I’m curious about peoples thoughts about this, especially of @chrismccord.

In my project I have brunch and 2 other javascript build systems as well as a dozen libraries I specifically call, it is… unwieldy.

I started looking at other popular javascript build systems recently (as shown by a past recent thread). Grunt was horrible, don’t touch it, Gulp is good, kind of like Brunch (it has watcher, reloaders, hot-reloaders, etc…), it is completely async (if the supporting libraries are, like brunch, which elm’s brunch plugin is not for one example), it is a bit more verbose but not overly so, however it is significantly more capable, looks like it can handle all the things that brunch cannot that I’ve needed. Webpack can kind of do the same things as gulp, though it takes significantly more code to do things except the most simple of cases, which ‘can’ be shorter than gulp, but not really, I’m not seeing the point in it.

However, I ran across an article: https://www.keithcirkel.co.uk/how-to-use-npm-as-a-build-tool/
I completely forgot about another build tool that comes with phoenix, npm itself!

With some simple npm packages I got watchers, reloaders, concurrent compiling, can use all the base packages that the 50-thousand gulp/webpack/brunch plugins use under the hood but directly, etc…

So I spent this morning disabling brunch just commented its like in my dev.exs file, it ‘works’, mostly (it has bugs that necessitate two-recompiles often), and rewriting everything I did in brunch and the other systems in just npm itself, following that article, the result is that it is shorter, compiles faster (mostly due to being able to run the stuff the other systems absolutely had to do synchronously but concurrently, and no multiple rebuilds), and I say it is more readable.

So… why not just use npm for the build system of the assets in Phoenix? Replace in the dev.exs template this:

node: ["node_modules/brunch/bin/brunch", "watch", "--stdin", cd: Path.expand("../", __DIR__)]

To become this:

node: ["npm", "run", "watch", cd: Path.expand("../", __DIR__)]

That will call the ‘watch’ task, which in my package.json (you can define tasks outside of the package.json in your own *.js files if you want too) is defined as:

    "watch": "parallelshell \"npm run watch:javascript\" \"'npm run watch:scss\" \"npm run watch:webcomponents\" \"npm run watch:elm\" \"npm run watch:bucklescript\" \"npm run watch:copy\"'",

And those all run concurrently, and inside those are build systems that also run concurrently. It is actually surprisingly nice. I think that I’ll run like this for a while and maybe entirely remove all the other build stuff here later.

And yes, it is *SO*FREAKING*NICE* that I do not have to double-save my files just to get brunch to notice an update (with 50 seconds in-between because the elm-brunch plugin sucks and freezes everything while it spends its 50 seconds to compile the elm stuff), and the important stuff (I.E. not the 50-second long elm compiles) are compiled about instantly so my iteration time just dropped like a rock in a vacuum high-gravity environment. ^.^

So yeah, with this change and with the recent symlink windows fix for phoenix (run as admin in dev mode…) iteration time has become fantastic again! ^.^

But yes, any thoughts as to removing brunch from the phoenix new template generator entirely and just using npm itself?
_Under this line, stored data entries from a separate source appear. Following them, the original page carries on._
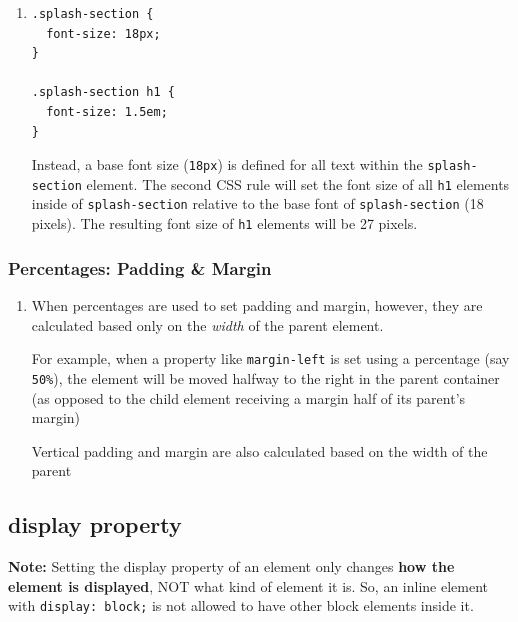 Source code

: \documentclass[a4paper, 12pt]{article}
\begin{document}
\begin{enumerate}
\item \begin{verbatim}
.splash-section {
  font-size: 18px;
}

.splash-section h1 {
  font-size: 1.5em;
}
\end{verbatim}
Instead, a base font size (\verb|18px|) is defined for all text within the \verb|splash-section| element. The second CSS rule will set the font size of all \verb|h1| elements inside of \verb|splash-section| relative to the base font of \verb|splash-section| (18 pixels). The resulting font size of \verb|h1| elements will be 27 pixels.
\end{enumerate}

\subsubsection{Percentages: Padding \& Margin}
\begin{enumerate}
\item When percentages are used to set padding and margin, however, they are calculated based only on the \textit{width} of the parent element.

For example, when a property like \verb|margin-left| is set using a percentage (say \verb|50%|), the element will be moved halfway to the right in the parent container (as opposed to the child element receiving a margin half of its parent's margin)

Vertical padding and margin are also calculated based on the width of the parent

\end{enumerate}

\subsection{display property}
\textbf{Note:} Setting the display property of an element only changes \textbf{how the element is displayed}, NOT what kind of element it is. So, an inline element with \verb|display: block;| is not allowed to have other block elements inside it.
\end{document}
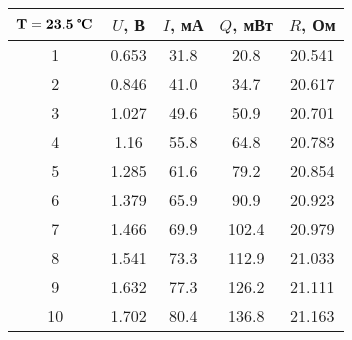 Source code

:\begin{tabular}{ccccc}
\toprule
$\mathbf{T = 23.5}\;\textbf{\textcelsius}$ & $U$, В & $I$, мА & $Q$, мВт & $R$, Ом \\
\midrule
1 & 0.653 & 31.8 & 20.8 & 20.541 \\
2 & 0.846 & 41.0 & 34.7 & 20.617 \\
3 & 1.027 & 49.6 & 50.9 & 20.701 \\
4 & 1.16 & 55.8 & 64.8 & 20.783 \\
5 & 1.285 & 61.6 & 79.2 & 20.854 \\
6 & 1.379 & 65.9 & 90.9 & 20.923 \\
7 & 1.466 & 69.9 & 102.4 & 20.979 \\
8 & 1.541 & 73.3 & 112.9 & 21.033 \\
9 & 1.632 & 77.3 & 126.2 & 21.111 \\
10 & 1.702 & 80.4 & 136.8 & 21.163 \\
\bottomrule
\end{tabular}
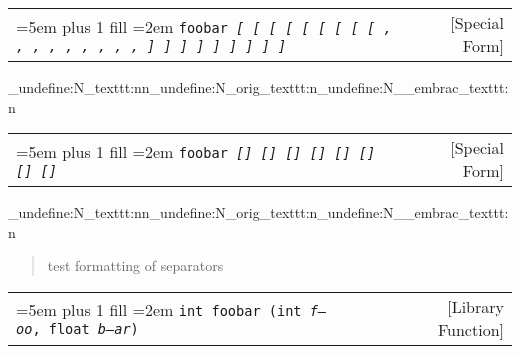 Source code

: \documentclass{book}
\newcommand\GNUTexinfocommandstyletextvar[1]{{\normalfont{}\textsl{#1}}}%
\begin{document}
%
\noindent\begin{tabularx}{\linewidth}{@{}Xr}
\rightskip=5em plus 1 fill
\hangindent=2em
\noindent\texttt{foobar \EmbracOn{}\textnormal{\textsl{[ \EmbracOff{}\textnormal{[}\EmbracOn{} \textsl{[} \texttt{[} \texttt{[} \EmbracOff{}\textnormal{\textsl{[}}\EmbracOn{} \EmbracOff{}\textnormal{\texttt{[}}\EmbracOn{} \EmbracOff{}\textnormal{\texttt{\textsl{[}}}\EmbracOn{} \EmbracOff{}\textnormal{\texttt{[}}\EmbracOn{} , \EmbracOff{}\textnormal{,}\EmbracOn{} \textsl{,} \texttt{,} \texttt{,} \EmbracOff{}\textnormal{\textsl{,}}\EmbracOn{} \EmbracOff{}\textnormal{\texttt{,}}\EmbracOn{} \EmbracOff{}\textnormal{\texttt{\textsl{,}}}\EmbracOn{} \EmbracOff{}\textnormal{\texttt{,}}\EmbracOn{} ] \EmbracOff{}\textnormal{]}\EmbracOn{} \textsl{]} \texttt{]} \texttt{]} \EmbracOff{}\textnormal{\textsl{]}}\EmbracOn{} \EmbracOff{}\textnormal{\texttt{]}}\EmbracOn{} \EmbracOff{}\textnormal{\texttt{\textsl{]}}}\EmbracOn{} \EmbracOff{}\textnormal{\texttt{]}}\EmbracOn{}}}\EmbracOff{}}& [Special Form]
\end{tabularx}
\ExplSyntaxOn%
\cs_undefine:N{\embrac_texttt:nn}\cs_undefine:N{\embrac_orig_texttt:n}\cs_undefine:N{\__embrac_texttt:n}%
\ExplSyntaxOff%

%

%
\noindent\begin{tabularx}{\linewidth}{@{}Xr}
\rightskip=5em plus 1 fill
\hangindent=2em
\noindent\texttt{foobar \EmbracOn{}\textnormal{\textsl{[] \EmbracOff{}\textnormal{[]}\EmbracOn{} \textsl{[]} \texttt{[]} \texttt{[]} \EmbracOff{}\textnormal{\textsl{[]}}\EmbracOn{} \EmbracOff{}\textnormal{\texttt{[]}}\EmbracOn{} \EmbracOff{}\textnormal{\texttt{\textsl{[]}}}\EmbracOn{}}}\EmbracOff{}}& [Special Form]
\end{tabularx}
\ExplSyntaxOn%
\cs_undefine:N{\embrac_texttt:nn}\cs_undefine:N{\embrac_orig_texttt:n}\cs_undefine:N{\__embrac_texttt:n}%
\ExplSyntaxOff%

%
\begin{quote}
\unskip{\parskip=0pt\noindent}%
test formatting of separators
\end{quote}


\noindent\begin{tabularx}{\linewidth}{@{}Xr}
\rightskip=5em plus 1 fill
\hangindent=2em
\noindent\texttt{int foobar (int\ \GNUTexinfocommandstyletextvar{f---oo},\ float\ \GNUTexinfocommandstyletextvar{b--ar})}& [Library Function]
\end{tabularx}
\end{document}
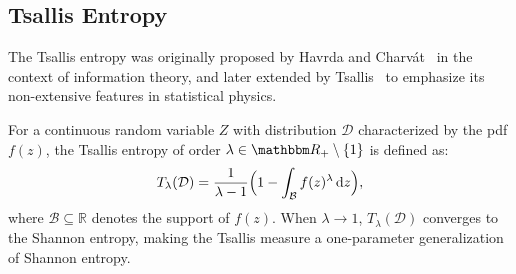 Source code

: \documentclass[
  lettersize  journal,
]{IEEEtran}%
\begin{document}
\subsection{Tsallis Entropy}\label{tsallis-entropy}

The Tsallis entropy was originally proposed by Havrda and
Charvát~ in the context of
information theory, and later extended by
Tsallis~ to emphasize its
non-extensive features in statistical physics.

For a continuous random variable \(Z\) with distribution \(\mathcal D\)
characterized by the pdf \(f(z)\), the Tsallis entropy of order
\(\lambda \in \mathbbm R_+ \setminus \{1\}\) is defined as:
\begin{equation}
\label{eq:tsallis}
T_\lambda(\mathcal D) = \frac{1}{\lambda - 1} \Bigl( 1 - \int_{\mathcal{B}} f(z)^{\lambda} \,\mathrm{d}z \Bigr),
\end{equation} where \(\mathcal{B} \subseteq \mathbb{R}\) denotes the
support of \(f(z)\). When \(\lambda \to 1\), \(T_\lambda(\mathcal D)\)
converges to the Shannon entropy, making the Tsallis measure a
one-parameter generalization of Shannon entropy.
\end{document}
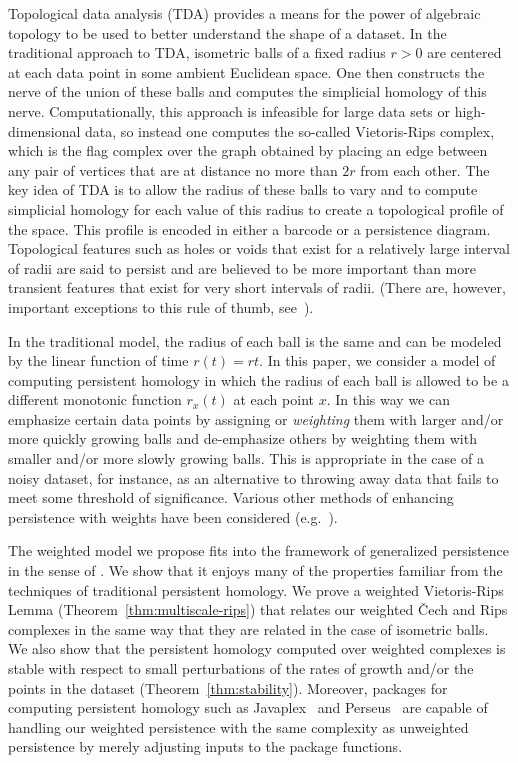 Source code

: \documentclass{amsart}
\newtheorem*{fibering lemma}{Fibering Lemma}
\newtheorem*{decomposition lemma}{Decomposition Lemma}
\newtheorem*{hurewicz theorem}{Hurewicz Theorem}
\theoremstyle{definition}
\begin{document}
Topological data analysis (TDA) provides a means for the power of algebraic topology to be used to better understand the shape of a dataset. In the traditional approach to TDA, isometric balls of a fixed radius $r>0$ are centered at each data point in some ambient Euclidean space. One then constructs the nerve of the union of these balls and computes the simplicial homology of this nerve. Computationally, this approach is infeasible for large data sets or high-dimensional data, so instead one computes the so-called Vietoris-Rips complex, which is the flag complex over the graph obtained by placing an edge between any pair of vertices that are at distance no more than $2r$ from each other. The key idea of TDA is to allow the radius of these balls to vary and to compute simplicial homology for each value of this radius to create a topological profile of the space. This profile is encoded in either a barcode or a persistence diagram. Topological features such as holes or voids that exist for a relatively large interval of radii are said to persist and are believed to be more important than more transient features that exist for very short intervals of radii. (There are, however, important exceptions to this rule of thumb, see~\cite{Brains}).

In the traditional model, the radius of each ball is the same and can be modeled by the linear function of time $r(t) = r t$.  In this paper, we consider a model of computing persistent homology in which the radius of each ball is allowed to be a different monotonic function $r_x(t)$ at each point $x$.  In this way we can emphasize certain data points by assigning or {\em weighting} them with larger and/or more quickly growing balls and de-emphasize others by weighting them with smaller and/or more slowly growing balls. This is appropriate in the case of a noisy dataset, for instance, as an alternative to throwing away data that fails to meet some threshold of significance. Various other methods of enhancing persistence with weights have been considered (e.g.~\cite{Buchet,Edelsbrunner,Petri,Ren-Further,Ren}).

The weighted model we propose fits into the framework of generalized persistence in the sense of \cite{BdSS}. We show that it enjoys many of the properties familiar from the techniques of traditional persistent homology. We prove a weighted Vietoris-Rips Lemma (Theorem~\ref{thm:multiscale-rips}) that relates our weighted \v{C}ech and Rips complexes in the same way that they are related in the case of isometric balls. We also show that the persistent homology computed over weighted complexes is stable with respect to small perturbations of the rates of growth and/or the points in the dataset (Theorem~\ref{thm:stability}). Moreover, packages for computing persistent homology such as Javaplex~\cite{Javaplex} and Perseus~\cite{Perseus} are capable of handling our weighted persistence with the same complexity as unweighted persistence by merely adjusting inputs to the package functions.
\end{document}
It reduces dependencies, its faster, its shorter, and its less confusing then the odd brunch config (which though nice once you understand it, is definitely confusing at first).


I’m not sure it’s enough to just run a bunch of parallel node process. Ie, what about final concatenation? Script precedence/ordering? Script dependencies? Different js/css bundles? module loaders? Etc? In general, if I could escape the js ecosystem entirely and not have to include any asset builder I would, but it is an unfortunate reality. I don’t think the proposed solution covers enough or would be extensible enough for folks.


An excellent article. I would also imagine that npm scripts would be a very effective way of communicating most of the information needed when somebody wants to use their favorite build tool instead - assuming that means they actually bothered to learn how to use it, rather than always relying on pre-digested configurations that are churned out by other applications.

Why I Left Gulp and Grunt for npm Scripts
Why npm Scripts?

This is already easily achievable today by swapping out a single line in your dev.ex :watcher configuration. For example, swapping brunch for webpack is maybe a 30s affair today.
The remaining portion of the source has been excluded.